■ PROVIDED DATA ■
○ ○ ○ ○

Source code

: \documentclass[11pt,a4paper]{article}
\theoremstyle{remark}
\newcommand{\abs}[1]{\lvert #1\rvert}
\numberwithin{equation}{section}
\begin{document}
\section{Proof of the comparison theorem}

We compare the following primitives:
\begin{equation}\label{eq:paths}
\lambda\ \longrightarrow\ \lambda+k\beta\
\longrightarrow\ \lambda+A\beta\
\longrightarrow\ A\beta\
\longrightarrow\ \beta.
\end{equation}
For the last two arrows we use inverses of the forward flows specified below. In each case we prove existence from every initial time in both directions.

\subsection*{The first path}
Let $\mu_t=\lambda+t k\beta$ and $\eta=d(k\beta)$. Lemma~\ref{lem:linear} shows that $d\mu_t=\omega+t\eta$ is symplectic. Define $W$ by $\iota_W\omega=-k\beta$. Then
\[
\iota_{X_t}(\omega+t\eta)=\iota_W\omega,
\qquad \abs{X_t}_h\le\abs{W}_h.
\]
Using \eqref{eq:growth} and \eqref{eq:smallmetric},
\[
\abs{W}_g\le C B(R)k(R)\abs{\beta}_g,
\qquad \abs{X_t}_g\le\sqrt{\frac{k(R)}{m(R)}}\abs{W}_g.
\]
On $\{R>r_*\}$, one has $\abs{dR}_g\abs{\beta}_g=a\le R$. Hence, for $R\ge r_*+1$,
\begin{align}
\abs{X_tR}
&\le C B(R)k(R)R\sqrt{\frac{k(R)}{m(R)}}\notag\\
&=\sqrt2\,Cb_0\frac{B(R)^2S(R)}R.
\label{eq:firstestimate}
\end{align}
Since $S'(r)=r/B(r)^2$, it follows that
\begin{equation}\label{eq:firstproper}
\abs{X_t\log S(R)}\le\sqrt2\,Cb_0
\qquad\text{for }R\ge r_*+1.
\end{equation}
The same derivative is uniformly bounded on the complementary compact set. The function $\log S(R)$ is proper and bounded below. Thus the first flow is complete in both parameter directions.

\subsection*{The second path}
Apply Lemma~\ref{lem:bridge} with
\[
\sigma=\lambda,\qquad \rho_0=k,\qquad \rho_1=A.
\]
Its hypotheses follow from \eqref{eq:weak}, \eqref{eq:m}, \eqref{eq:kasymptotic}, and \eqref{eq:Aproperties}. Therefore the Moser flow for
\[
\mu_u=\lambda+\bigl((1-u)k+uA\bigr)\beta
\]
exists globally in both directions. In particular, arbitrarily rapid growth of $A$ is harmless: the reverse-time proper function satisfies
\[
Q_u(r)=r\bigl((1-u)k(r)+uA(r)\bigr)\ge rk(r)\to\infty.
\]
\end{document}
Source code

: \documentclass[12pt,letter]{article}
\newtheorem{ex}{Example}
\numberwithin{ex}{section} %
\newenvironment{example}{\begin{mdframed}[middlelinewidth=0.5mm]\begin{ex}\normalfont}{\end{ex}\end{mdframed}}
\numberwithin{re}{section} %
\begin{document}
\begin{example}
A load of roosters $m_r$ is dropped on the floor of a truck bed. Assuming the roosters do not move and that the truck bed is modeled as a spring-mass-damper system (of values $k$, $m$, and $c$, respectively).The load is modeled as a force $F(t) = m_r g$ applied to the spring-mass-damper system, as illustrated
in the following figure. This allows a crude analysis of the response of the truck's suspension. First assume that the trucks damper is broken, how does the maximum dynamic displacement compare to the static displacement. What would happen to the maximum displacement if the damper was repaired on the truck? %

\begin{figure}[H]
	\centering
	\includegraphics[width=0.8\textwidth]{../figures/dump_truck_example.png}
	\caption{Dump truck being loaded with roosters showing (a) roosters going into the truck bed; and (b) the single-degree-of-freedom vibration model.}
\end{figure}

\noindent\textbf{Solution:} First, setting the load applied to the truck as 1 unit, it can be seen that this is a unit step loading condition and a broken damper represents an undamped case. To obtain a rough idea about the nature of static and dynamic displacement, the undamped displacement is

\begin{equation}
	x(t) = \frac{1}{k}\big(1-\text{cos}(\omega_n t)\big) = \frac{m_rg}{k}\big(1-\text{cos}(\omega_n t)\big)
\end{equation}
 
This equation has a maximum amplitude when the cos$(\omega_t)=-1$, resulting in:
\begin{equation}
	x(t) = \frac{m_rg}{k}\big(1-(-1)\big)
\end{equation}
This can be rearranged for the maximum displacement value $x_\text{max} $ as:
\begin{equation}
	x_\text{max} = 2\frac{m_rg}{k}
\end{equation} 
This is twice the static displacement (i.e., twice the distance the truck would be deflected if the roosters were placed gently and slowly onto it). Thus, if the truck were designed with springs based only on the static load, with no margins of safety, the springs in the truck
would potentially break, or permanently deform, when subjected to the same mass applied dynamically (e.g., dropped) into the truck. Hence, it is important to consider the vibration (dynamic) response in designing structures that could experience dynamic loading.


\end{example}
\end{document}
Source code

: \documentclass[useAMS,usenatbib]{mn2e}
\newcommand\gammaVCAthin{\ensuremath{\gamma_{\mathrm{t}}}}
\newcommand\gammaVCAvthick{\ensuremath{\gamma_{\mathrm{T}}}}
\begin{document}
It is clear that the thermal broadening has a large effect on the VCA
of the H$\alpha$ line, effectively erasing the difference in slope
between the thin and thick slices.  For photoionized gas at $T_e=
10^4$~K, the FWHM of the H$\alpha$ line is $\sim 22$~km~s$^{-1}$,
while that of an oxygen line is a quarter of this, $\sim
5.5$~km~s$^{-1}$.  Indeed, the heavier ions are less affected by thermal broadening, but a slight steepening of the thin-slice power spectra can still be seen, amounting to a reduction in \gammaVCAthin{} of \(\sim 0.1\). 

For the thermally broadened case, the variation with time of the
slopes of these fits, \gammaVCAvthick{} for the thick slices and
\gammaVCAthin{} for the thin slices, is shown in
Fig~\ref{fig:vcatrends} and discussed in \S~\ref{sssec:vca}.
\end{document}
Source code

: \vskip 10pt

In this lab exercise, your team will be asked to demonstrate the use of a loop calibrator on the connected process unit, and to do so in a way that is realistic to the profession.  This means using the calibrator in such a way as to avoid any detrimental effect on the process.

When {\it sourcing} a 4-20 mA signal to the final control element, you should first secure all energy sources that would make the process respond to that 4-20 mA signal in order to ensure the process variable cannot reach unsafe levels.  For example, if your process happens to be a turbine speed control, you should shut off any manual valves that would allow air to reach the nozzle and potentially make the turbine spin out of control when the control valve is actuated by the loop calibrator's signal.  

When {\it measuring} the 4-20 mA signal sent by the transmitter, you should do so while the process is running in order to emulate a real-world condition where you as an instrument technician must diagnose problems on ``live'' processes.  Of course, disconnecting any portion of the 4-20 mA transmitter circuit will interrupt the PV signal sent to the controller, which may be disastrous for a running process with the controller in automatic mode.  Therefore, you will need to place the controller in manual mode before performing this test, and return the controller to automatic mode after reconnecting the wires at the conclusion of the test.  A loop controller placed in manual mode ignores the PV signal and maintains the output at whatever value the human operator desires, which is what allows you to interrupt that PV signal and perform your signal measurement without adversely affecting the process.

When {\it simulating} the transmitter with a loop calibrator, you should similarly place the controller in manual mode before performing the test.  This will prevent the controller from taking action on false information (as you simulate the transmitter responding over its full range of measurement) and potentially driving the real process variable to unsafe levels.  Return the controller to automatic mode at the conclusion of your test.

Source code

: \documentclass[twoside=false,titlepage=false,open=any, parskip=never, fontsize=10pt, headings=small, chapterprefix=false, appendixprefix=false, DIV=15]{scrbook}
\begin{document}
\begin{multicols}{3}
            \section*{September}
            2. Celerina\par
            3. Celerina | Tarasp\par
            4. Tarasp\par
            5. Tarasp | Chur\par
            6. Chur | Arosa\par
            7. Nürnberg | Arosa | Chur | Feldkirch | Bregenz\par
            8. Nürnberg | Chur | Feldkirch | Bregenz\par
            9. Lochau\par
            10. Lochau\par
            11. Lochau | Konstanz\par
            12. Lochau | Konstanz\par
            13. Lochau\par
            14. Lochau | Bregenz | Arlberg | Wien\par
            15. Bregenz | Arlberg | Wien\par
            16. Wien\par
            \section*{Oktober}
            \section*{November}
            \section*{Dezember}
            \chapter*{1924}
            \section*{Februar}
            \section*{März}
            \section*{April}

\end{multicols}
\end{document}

○ ○ ○ ○

Copy each line of the listing that contains "Lochau".

■ RESULT ■
            9. Lochau\par
            10. Lochau\par
            11. Lochau | Konstanz\par
            12. Lochau | Konstanz\par
            13. Lochau\par
            14. Lochau | Bregenz | Arlberg | Wien\par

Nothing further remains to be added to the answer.